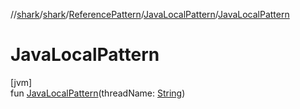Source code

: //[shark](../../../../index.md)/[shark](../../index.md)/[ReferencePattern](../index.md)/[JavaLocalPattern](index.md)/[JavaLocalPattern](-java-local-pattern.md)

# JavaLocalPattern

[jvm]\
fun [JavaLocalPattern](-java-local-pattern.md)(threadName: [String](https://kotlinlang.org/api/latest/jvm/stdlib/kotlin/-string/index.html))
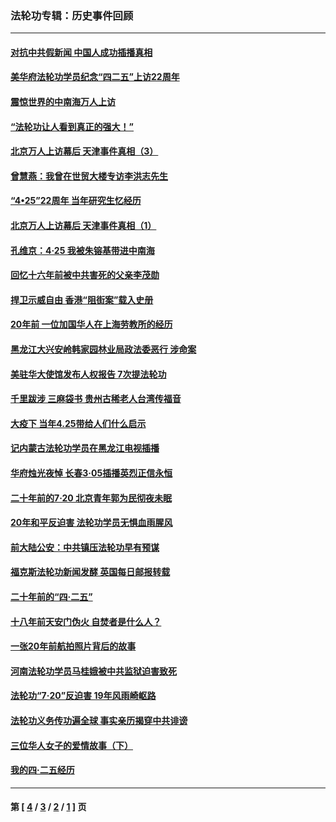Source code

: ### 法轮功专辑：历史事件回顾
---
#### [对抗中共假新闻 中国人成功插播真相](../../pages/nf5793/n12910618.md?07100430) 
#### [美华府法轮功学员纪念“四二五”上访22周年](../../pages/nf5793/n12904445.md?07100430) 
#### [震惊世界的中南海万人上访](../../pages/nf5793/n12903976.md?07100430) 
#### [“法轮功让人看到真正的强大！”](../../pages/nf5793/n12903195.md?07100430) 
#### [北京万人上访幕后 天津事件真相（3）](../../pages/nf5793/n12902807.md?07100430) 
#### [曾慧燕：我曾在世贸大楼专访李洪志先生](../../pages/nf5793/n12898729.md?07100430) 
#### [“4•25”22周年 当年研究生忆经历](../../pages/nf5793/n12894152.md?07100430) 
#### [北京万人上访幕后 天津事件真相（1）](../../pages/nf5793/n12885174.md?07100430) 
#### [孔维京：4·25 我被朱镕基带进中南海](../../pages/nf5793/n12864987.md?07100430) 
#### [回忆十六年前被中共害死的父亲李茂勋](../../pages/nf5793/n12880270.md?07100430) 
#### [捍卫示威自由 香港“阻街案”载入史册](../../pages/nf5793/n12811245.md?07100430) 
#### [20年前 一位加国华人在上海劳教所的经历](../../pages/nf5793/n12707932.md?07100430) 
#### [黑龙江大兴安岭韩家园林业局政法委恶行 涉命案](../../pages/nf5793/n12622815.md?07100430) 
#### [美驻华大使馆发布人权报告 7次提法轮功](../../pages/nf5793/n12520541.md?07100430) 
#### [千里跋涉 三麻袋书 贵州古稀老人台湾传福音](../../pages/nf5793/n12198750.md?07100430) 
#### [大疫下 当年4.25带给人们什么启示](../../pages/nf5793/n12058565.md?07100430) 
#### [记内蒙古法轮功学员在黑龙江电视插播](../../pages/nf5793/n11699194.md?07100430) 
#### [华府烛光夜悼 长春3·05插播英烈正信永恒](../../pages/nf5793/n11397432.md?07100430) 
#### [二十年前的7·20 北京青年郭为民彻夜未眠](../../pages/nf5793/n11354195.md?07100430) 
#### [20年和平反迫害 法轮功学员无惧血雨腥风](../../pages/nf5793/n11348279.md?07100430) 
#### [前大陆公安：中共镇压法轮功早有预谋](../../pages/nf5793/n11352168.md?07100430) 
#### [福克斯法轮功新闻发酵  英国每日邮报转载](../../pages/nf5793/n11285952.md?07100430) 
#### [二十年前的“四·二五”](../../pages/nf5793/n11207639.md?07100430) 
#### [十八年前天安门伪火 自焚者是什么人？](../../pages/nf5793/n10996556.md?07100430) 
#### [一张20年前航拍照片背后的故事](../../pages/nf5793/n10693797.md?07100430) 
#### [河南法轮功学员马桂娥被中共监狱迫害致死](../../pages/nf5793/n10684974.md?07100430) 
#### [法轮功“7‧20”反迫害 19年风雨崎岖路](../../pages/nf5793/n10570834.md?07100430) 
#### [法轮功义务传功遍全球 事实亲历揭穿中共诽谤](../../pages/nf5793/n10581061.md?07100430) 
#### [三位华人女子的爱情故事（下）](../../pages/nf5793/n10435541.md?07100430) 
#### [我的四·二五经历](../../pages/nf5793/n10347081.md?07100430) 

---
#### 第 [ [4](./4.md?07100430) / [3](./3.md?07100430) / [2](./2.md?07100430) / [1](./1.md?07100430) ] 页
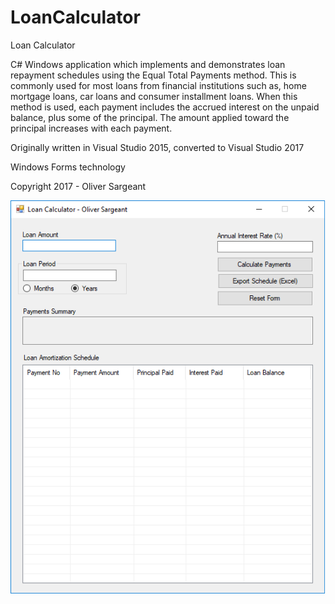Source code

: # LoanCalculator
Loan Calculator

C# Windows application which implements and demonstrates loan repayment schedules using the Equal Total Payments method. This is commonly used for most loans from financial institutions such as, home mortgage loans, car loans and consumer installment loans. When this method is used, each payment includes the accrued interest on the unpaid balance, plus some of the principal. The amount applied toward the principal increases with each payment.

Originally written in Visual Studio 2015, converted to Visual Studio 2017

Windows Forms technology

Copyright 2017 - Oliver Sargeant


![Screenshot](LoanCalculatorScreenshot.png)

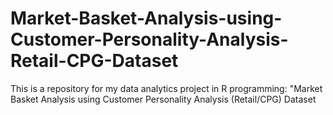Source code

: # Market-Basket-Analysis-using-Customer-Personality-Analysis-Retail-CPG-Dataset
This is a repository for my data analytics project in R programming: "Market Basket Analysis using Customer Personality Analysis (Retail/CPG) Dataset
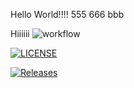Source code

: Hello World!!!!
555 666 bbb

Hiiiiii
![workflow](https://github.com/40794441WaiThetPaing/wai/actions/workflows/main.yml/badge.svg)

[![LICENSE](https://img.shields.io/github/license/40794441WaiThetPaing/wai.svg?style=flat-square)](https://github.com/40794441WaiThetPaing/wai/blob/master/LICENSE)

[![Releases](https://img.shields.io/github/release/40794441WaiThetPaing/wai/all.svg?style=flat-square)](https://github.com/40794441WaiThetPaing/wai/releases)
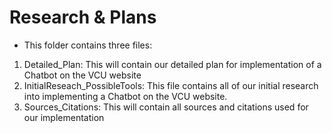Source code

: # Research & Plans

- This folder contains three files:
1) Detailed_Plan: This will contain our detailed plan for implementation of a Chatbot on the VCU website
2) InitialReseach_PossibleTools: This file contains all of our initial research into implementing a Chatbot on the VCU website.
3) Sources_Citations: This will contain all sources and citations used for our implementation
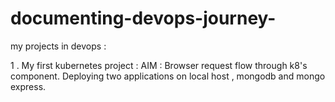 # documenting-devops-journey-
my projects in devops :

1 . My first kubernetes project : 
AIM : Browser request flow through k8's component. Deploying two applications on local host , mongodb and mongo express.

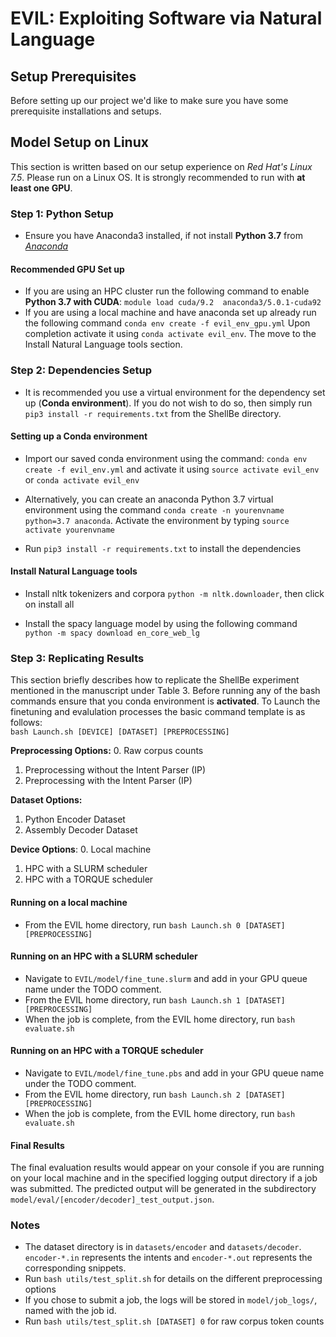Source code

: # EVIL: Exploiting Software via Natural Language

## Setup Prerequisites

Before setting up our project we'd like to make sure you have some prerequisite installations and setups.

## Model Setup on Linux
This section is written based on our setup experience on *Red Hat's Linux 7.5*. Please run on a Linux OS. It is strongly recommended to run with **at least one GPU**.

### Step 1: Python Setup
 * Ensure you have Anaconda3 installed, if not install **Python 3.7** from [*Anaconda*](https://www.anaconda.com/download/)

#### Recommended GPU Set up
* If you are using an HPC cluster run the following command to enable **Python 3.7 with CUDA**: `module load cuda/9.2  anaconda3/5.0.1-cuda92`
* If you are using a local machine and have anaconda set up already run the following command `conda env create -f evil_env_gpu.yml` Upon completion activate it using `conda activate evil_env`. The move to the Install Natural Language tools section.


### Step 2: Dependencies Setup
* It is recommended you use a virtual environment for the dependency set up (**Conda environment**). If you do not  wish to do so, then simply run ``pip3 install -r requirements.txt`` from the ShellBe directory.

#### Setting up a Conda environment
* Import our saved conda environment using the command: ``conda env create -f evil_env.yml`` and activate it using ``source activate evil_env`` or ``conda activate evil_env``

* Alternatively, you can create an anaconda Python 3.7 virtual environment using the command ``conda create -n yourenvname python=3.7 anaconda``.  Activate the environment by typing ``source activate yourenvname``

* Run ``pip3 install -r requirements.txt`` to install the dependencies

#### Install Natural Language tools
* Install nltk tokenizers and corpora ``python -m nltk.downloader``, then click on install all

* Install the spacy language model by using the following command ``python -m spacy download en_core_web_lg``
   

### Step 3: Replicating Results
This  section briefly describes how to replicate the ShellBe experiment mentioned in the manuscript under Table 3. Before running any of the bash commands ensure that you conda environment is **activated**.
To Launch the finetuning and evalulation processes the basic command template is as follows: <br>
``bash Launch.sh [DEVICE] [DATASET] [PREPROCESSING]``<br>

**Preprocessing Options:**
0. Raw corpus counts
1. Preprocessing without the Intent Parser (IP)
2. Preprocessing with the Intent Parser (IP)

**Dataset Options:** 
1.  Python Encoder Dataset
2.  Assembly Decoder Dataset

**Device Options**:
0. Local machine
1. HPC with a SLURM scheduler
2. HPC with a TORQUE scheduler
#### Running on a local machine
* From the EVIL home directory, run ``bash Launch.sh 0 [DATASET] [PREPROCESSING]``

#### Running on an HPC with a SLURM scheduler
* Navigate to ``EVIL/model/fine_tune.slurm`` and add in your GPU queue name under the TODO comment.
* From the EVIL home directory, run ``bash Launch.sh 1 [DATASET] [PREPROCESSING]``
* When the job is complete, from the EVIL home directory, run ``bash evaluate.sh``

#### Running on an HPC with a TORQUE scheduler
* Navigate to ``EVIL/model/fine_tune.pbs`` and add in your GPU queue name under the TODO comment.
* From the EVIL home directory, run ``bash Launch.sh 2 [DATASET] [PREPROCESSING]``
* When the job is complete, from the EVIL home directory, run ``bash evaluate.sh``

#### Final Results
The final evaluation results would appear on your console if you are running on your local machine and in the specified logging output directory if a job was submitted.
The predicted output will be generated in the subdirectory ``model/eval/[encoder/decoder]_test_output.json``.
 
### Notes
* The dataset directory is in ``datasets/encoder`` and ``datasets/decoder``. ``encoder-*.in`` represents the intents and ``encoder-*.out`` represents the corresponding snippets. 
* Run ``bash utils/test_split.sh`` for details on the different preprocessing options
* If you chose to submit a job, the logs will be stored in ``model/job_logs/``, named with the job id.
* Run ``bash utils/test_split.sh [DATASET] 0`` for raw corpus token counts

◆ ◆ ◆ ◆ ◆ ◆ ◆

Assigned task:
Pull out every line in the material above where "used" occurs.

Response for this exercise:
C# Windows application which implements and demonstrates loan repayment schedules using the Equal Total Payments method. This is commonly used for most loans from financial institutions such as, home mortgage loans, car loans and consumer installment loans. When this method is used, each payment includes the accrued interest on the unpaid balance, plus some of the principal. The amount applied toward the principal increases with each payment.
3) Sources_Citations: This will contain all sources and citations used for our implementation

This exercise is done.